The ultimate achievement for bass anglers is hitting a three-fish slam. There are several species of bass and multiple locations across the nation to target a slam. In the rolling waters of the Flint and Chattahoochee rivers in southwest Georgia, Kayak Angler contributor Chris Funk shoots for a shoal bass, spotted bass and largemouth. “Anytime we are on the water, our goal is to catch all three species,” Funk says. Fishing with his son, Ethan, Funk hits the local river at every chance. “Catching a slam is always on my mind.”

Catching a largemouth is the first step in a bass slam. | Photo: Chris Funk
Catching a largemouth is the first step in a bass slam. | Photo: Chris Funk

One of my favorite slams came last year. After fishing most of the morning, I had caught several shoal bass and spotted bass and was looking for a largemouth. Ethan had a largemouth and spot, but no shoal bass.

We worked our way back towards the takeout when I split off and crossed the river. I made a cast across a sizeable log. As my buzzbait passed the wood it disappeared in a flash.

After a short fight, I lipped a chunky largemouth and finished out my slam. Shortly after, I heard “I’m on” echo across the river and turned to see Ethan’s rod bent over.

I grabbed the camera and triggered the shutter just as a decent shoal bass jumped next to Ethan’s kayak. While he was fighting the shoalie, I saw him grab another rod and do a one-handed flip. I knew there must be another bass following the fish he had hooked.

With his left hand, Ethan fought one fish and with his right he pitched and pitched to the follower without a strike. I kept shooting, capturing his effort to land two shoal bass at one time.

When I paddled over to him, he was unhooking a nice shoalie to cap off his slam. He looked at me and said, “The fish that came up behind this one looked like a submarine.”

I reminded my son, we don’t always win and the fish aren’t always big, but catching a river slam is a great day to remember.

The hardest part of catching this slam is the shoal bass; they have a limited range and like rapids and moving water. Our fishing areas tend to be a mixture of slow moving river and swifter shoals with gravel and boulders. We find largemouth in the slower water and the rocks and rapids hold shoalies. Spotted bass like everything in between.

We fish year-round, but if you want a monster shoal bass there is no better time than spring when the rivers are running hard and the fish are spawning. “The bass are thick and beautiful in the spring,” Funk lusts.

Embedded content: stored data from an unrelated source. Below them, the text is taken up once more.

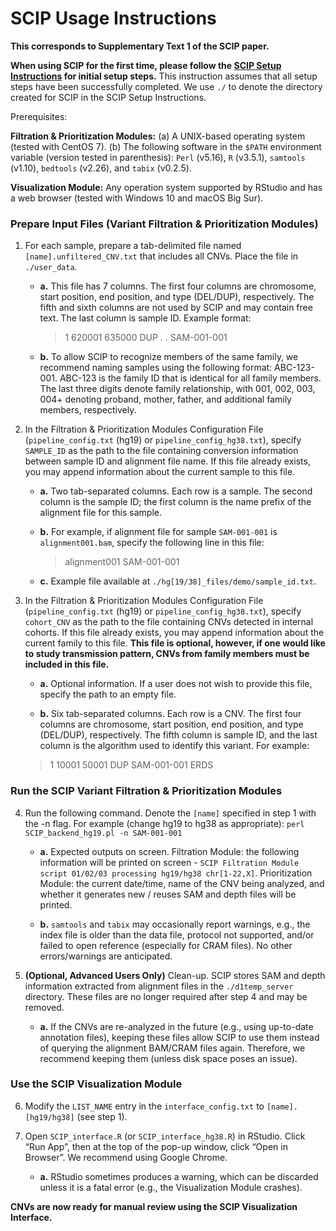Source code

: # SCIP Usage Instructions
**This corresponds to Supplementary Text 1 of the SCIP paper.**

**When using SCIP for the first time, please follow the <a href='https://github.com/qd29/SCIP/blob/main/setup_instructions.md'>SCIP Setup Instructions</a> for initial setup steps.** This instruction assumes that all setup steps have been successfully completed. We use `./` to denote the directory created for SCIP in the SCIP Setup Instructions.

Prerequisites:

**Filtration & Prioritization Modules:** (a) A UNIX-based operating system (tested with CentOS 7). (b) The following software in the `$PATH` environment variable (version tested in parenthesis): `Perl` (v5.16), `R` (v3.5.1), `samtools` (v1.10), `bedtools` (v2.26), and `tabix` (v0.2.5).

**Visualization Module:** Any operation system supported by RStudio and has a web browser (tested with Windows 10 and macOS Big Sur).


### Prepare Input Files (Variant Filtration & Prioritization Modules)
1. For each sample, prepare a tab-delimited file named `[name].unfiltered_CNV.txt` that includes all CNVs. Place the file in `./user_data`.

    - **a.** This file has 7 columns. The first four columns are chromosome, start position, end position, and type (DEL/DUP), respectively. The fifth and sixth columns are not used by SCIP and may contain free text. The last column is sample ID. Example format:<br>
      >1 620001 635000 DUP . . SAM-001-001

    - **b.** To allow SCIP to recognize members of the same family, we recommend naming samples using the following format: ABC-123-001. ABC-123 is the family ID that is identical for all family members. The last three digits denote family relationship, with 001, 002, 003, 004+ denoting proband, mother, father, and additional family members, respectively.

2. In the Filtration & Prioritization Modules Configuration File (`pipeline_config.txt` (hg19) or `pipeline_config_hg38.txt`), specify `SAMPLE_ID` as the path to the file containing conversion information between sample ID and alignment file name. If this file already exists, you may append information about the current sample to this file. 

    - **a.** Two tab-separated columns. Each row is a sample. The second column is the sample ID; the first column is the name prefix of the alignment file for this sample.

    - **b.** For example, if alignment file for sample `SAM-001-001` is `alignment001.bam`, specify the following line in this file:<br>
      >alignment001 SAM-001-001

    - **c.** Example file available at `./hg[19/38]_files/demo/sample_id.txt`.

3. In the Filtration & Prioritization Modules Configuration File (`pipeline_config.txt` (hg19) or `pipeline_config_hg38.txt`), specify `cohort_CNV` as the path to the file containing CNVs detected in internal cohorts. If this file already exists, you may append information about the current family to this file. **This file is optional, however, if one would like to study transmission pattern, CNVs from family members must be included in this file.** 

    - **a.** Optional information. If a user does not wish to provide this file, specify the path to an empty file. 

    - **b.** Six tab-separated columns. Each row is a CNV. The first four columns are chromosome, start position, end position, and type (DEL/DUP), respectively. The fifth column is sample ID, and the last column is the algorithm used to identify this variant. For example:<br>
    >1 10001 50001 DUP SAM-001-001 ERDS

### Run the SCIP Variant Filtration & Prioritization Modules
4. Run the following command. Denote the `[name]` specified in step 1 with the -n flag. For example (change hg19 to hg38 as appropriate): `perl SCIP_backend_hg19.pl -n SAM-001-001`

    - **a.** Expected outputs on screen. Filtration Module: the following information will be printed on screen - `SCIP Filtration Module script 01/02/03 processing hg19/hg38 chr[1-22,X]`. Prioritization Module: the current date/time, name of the CNV being analyzed, and whether it generates new / reuses SAM and depth files will be printed. 

    - **b.** `samtools` and `tabix` may occasionally report warnings, e.g., the index file is older than the data file, protocol not supported, and/or failed to open reference (especially for CRAM files). No other errors/warnings are anticipated. 

5. **(Optional, Advanced Users Only)** Clean-up. SCIP stores SAM and depth information extracted from alignment files in the `./d1temp_server` directory. These files are no longer required after step 4 and may be removed. 

    - **a.** If the CNVs are re-analyzed in the future (e.g., using up-to-date annotation files), keeping these files allow SCIP to use them instead of querying the alignment BAM/CRAM files again. Therefore, we recommend keeping them (unless disk space poses an issue).

### Use the SCIP Visualization Module
6. Modify the `LIST_NAME` entry in the `interface_config.txt` to `[name].[hg19/hg38]` (see step 1).

8. Open `SCIP_interface.R` (or `SCIP_interface_hg38.R`) in RStudio. Click “Run App”, then at the top of the pop-up window, click “Open in Browser”. We recommend using Google Chrome.

    - **a.** RStudio sometimes produces a warning, which can be discarded unless it is a fatal error (e.g., the Visualization Module crashes).

**CNVs are now ready for manual review using the SCIP Visualization Interface.**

Ethan Funk shows off a shoal bass to fill his three-bass slam. | Photo: Chris Funk
Ethan Funk shows off a shoal bass to fill his three-bass slam. | Photo: Chris Funk

The Chattahoochee river is regulated by several dams that release water depending on the required power load. Whether they are operating can seriously change how the fish act and make access to certain areas difficult or even dangerous.

If the release is later in the day, we will paddle upstream and then ride the generation flow back to the launch. Through the summer, the water can get clear as a mountain stream. I keep my eyes open for shoal bass in the shallows and in pressure waves around boulders.

I look for a kayak that handles moving water well and allows me to stand and sight fish. The Jackson Liska is light and maneuverable with less rigging to get in the way. I often drag the kayak over shoals, so I leave electronics at home.

An anchor running through a trolley system helps me stop on a dime and make several casts to a potential hot spot.

I take three rods., each rigged for a specific tactic. First, a seven-foot medium-heavy baitcasting rod with a soft tip for buzzbaits and topwater. Next, I use a medium-action baitcaster for jigs and soft plastics. The third rod is a six-foot spinning rod to skip a weightless soft-plastic under trees.

The reels are spooled with 20-pound braided line. I keep spools of leader from six to 20-pound test. If the water is clear and the fish are skittish, I’ll downsize my leader and take my chances with the snags.

I can throw a topwater lure all day, my favorite is an all-white or black-and-blue buzzbait. I also like a Zara Spook or a River2Sea Whopper Plopper.

I use a jig or weighted soft-plastic to dredge deeper holes. Any soft-plastic shaped like a crawfish is welcome on my kayak.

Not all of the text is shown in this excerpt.